● REQUIRED ACTION:
Copy from the first line below down to and including the line with "## Adım 3: Model Oluşturma". Skip the pictures.
============
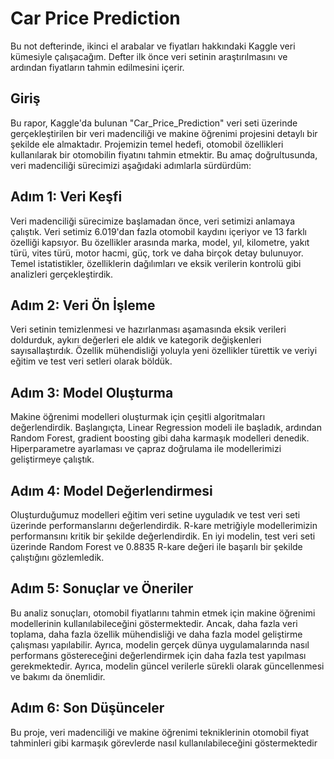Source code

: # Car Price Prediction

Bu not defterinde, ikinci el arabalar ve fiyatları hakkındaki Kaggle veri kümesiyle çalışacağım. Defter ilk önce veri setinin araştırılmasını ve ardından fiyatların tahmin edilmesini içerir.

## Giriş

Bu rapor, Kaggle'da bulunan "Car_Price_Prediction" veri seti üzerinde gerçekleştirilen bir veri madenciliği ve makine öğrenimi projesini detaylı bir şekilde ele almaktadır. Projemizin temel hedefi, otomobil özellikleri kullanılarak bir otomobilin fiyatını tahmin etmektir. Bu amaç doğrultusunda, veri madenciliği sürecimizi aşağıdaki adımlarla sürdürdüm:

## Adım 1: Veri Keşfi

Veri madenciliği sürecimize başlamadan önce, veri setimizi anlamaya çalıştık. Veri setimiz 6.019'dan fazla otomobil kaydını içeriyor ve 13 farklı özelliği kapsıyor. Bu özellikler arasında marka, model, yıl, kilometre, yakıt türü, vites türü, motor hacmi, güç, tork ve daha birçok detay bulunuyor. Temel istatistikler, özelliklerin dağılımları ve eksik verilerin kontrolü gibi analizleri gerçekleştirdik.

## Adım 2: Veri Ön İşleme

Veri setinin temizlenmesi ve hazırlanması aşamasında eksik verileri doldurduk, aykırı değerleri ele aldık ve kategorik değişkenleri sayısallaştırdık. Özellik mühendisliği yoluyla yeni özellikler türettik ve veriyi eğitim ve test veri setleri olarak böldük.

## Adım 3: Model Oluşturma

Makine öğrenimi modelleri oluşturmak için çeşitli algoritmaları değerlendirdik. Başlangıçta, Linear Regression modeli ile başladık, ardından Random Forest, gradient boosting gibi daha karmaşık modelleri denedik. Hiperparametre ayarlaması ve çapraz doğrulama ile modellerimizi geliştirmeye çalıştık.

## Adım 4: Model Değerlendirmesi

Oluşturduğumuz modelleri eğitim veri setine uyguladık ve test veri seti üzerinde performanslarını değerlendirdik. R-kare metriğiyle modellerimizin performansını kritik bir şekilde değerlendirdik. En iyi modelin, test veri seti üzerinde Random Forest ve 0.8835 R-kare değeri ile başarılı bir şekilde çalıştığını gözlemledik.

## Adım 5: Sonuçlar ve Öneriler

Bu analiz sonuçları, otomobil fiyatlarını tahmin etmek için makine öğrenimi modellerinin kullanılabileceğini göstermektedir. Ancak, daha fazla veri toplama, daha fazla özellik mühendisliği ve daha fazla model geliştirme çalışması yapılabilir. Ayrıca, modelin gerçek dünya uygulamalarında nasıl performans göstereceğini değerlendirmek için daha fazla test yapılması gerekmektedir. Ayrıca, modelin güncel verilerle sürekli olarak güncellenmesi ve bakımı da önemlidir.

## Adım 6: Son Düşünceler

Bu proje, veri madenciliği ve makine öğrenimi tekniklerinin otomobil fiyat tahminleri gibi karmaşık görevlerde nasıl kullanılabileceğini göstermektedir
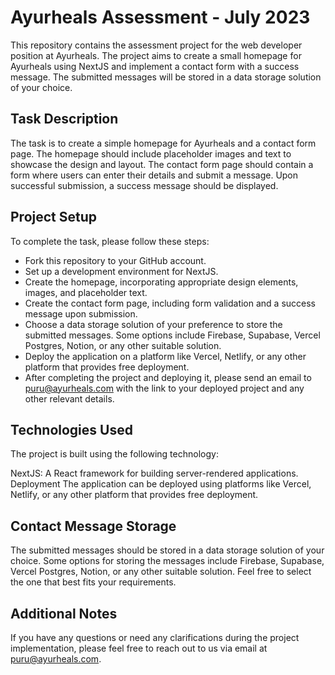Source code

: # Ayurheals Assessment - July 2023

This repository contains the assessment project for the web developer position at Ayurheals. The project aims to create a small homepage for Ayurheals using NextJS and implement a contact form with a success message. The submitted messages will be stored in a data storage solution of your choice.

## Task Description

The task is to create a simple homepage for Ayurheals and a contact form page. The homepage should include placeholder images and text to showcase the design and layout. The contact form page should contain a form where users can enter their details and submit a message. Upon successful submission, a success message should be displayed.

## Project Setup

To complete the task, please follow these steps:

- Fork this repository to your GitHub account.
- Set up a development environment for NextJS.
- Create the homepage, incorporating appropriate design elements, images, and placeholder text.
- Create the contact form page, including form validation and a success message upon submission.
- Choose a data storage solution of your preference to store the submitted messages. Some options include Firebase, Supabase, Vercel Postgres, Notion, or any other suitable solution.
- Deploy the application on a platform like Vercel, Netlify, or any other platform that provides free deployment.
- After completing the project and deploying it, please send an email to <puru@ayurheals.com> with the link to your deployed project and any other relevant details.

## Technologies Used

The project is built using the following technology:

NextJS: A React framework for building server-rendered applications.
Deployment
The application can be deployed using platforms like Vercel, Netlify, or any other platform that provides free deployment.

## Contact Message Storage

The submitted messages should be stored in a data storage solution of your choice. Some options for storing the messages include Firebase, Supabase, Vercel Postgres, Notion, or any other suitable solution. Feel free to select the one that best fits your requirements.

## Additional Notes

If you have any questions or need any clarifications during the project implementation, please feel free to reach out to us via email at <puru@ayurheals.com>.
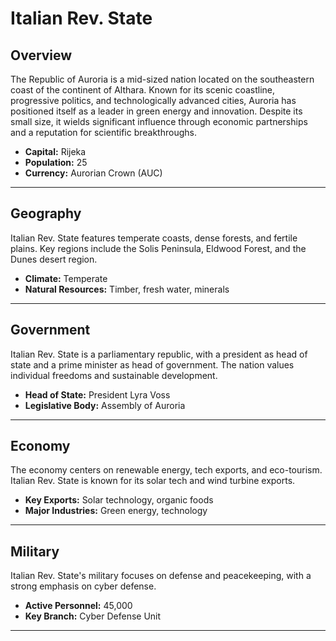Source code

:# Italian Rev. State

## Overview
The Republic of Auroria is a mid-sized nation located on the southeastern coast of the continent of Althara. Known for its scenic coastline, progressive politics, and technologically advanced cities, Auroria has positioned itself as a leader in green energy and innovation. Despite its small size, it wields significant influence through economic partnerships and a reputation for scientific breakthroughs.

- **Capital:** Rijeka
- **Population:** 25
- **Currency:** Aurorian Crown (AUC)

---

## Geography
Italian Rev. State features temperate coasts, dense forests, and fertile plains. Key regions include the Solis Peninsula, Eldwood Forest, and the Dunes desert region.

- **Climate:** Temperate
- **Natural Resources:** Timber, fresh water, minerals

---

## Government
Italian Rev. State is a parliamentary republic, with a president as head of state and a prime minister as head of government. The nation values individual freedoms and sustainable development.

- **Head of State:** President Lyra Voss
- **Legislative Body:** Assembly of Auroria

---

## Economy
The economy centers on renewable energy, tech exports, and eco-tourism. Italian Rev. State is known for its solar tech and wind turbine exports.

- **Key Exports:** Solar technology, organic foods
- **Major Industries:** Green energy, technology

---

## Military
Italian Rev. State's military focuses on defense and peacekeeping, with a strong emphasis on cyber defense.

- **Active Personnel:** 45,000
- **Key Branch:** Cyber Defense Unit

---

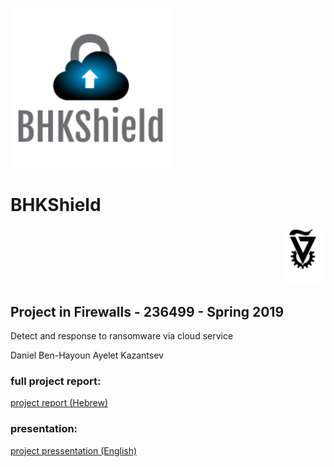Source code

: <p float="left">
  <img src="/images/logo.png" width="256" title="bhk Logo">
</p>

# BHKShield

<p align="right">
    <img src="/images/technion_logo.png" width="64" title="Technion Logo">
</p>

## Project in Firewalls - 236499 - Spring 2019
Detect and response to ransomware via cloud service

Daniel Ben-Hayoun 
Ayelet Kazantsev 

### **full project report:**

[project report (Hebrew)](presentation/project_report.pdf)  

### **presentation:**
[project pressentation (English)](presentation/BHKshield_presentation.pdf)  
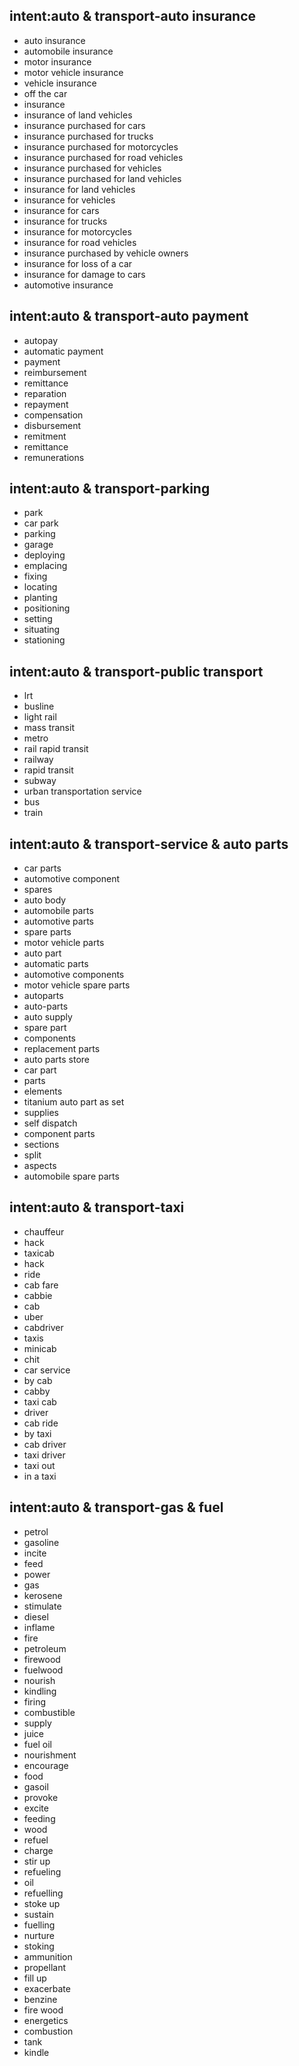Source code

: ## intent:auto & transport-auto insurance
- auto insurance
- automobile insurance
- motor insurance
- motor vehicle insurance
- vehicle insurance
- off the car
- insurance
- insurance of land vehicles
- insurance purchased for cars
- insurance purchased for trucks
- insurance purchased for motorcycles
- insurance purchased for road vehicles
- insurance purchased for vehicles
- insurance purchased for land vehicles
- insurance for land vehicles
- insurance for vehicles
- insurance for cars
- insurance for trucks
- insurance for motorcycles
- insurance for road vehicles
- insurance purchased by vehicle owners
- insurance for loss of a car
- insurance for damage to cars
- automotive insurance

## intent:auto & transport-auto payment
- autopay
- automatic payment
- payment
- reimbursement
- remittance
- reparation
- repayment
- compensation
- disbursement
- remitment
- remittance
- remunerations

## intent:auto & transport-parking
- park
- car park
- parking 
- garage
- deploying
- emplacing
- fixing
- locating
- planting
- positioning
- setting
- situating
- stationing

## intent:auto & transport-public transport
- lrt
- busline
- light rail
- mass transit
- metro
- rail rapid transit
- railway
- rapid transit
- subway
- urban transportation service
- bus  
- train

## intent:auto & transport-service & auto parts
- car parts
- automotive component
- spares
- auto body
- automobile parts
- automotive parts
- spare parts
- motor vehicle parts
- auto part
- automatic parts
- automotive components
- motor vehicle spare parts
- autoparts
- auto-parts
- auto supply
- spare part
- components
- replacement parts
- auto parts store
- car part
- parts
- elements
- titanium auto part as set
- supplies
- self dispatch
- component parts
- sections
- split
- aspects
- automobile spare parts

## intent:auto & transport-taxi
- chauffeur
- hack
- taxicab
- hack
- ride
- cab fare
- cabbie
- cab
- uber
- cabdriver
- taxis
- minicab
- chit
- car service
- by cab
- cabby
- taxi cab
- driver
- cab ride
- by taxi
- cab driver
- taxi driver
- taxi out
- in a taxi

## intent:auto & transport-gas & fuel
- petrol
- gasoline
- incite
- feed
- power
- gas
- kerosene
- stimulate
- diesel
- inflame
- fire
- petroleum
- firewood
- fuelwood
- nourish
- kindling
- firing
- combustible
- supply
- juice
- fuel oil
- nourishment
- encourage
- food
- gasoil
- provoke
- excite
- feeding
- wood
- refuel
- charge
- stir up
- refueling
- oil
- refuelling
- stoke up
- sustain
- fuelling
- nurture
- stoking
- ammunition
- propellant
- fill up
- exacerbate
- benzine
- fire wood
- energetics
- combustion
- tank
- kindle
============
● SOLVED PROBLEM:
Source code

: # Car Price Prediction

Bu not defterinde, ikinci el arabalar ve fiyatları hakkındaki Kaggle veri kümesiyle çalışacağım. Defter ilk önce veri setinin araştırılmasını ve ardından fiyatların tahmin edilmesini içerir.

## Giriş

Bu rapor, Kaggle'da bulunan "Car_Price_Prediction" veri seti üzerinde gerçekleştirilen bir veri madenciliği ve makine öğrenimi projesini detaylı bir şekilde ele almaktadır. Projemizin temel hedefi, otomobil özellikleri kullanılarak bir otomobilin fiyatını tahmin etmektir. Bu amaç doğrultusunda, veri madenciliği sürecimizi aşağıdaki adımlarla sürdürdüm:

## Adım 1: Veri Keşfi

Veri madenciliği sürecimize başlamadan önce, veri setimizi anlamaya çalıştık. Veri setimiz 6.019'dan fazla otomobil kaydını içeriyor ve 13 farklı özelliği kapsıyor. Bu özellikler arasında marka, model, yıl, kilometre, yakıt türü, vites türü, motor hacmi, güç, tork ve daha birçok detay bulunuyor. Temel istatistikler, özelliklerin dağılımları ve eksik verilerin kontrolü gibi analizleri gerçekleştirdik.

## Adım 2: Veri Ön İşleme

Veri setinin temizlenmesi ve hazırlanması aşamasında eksik verileri doldurduk, aykırı değerleri ele aldık ve kategorik değişkenleri sayısallaştırdık. Özellik mühendisliği yoluyla yeni özellikler türettik ve veriyi eğitim ve test veri setleri olarak böldük.

## Adım 3: Model Oluşturma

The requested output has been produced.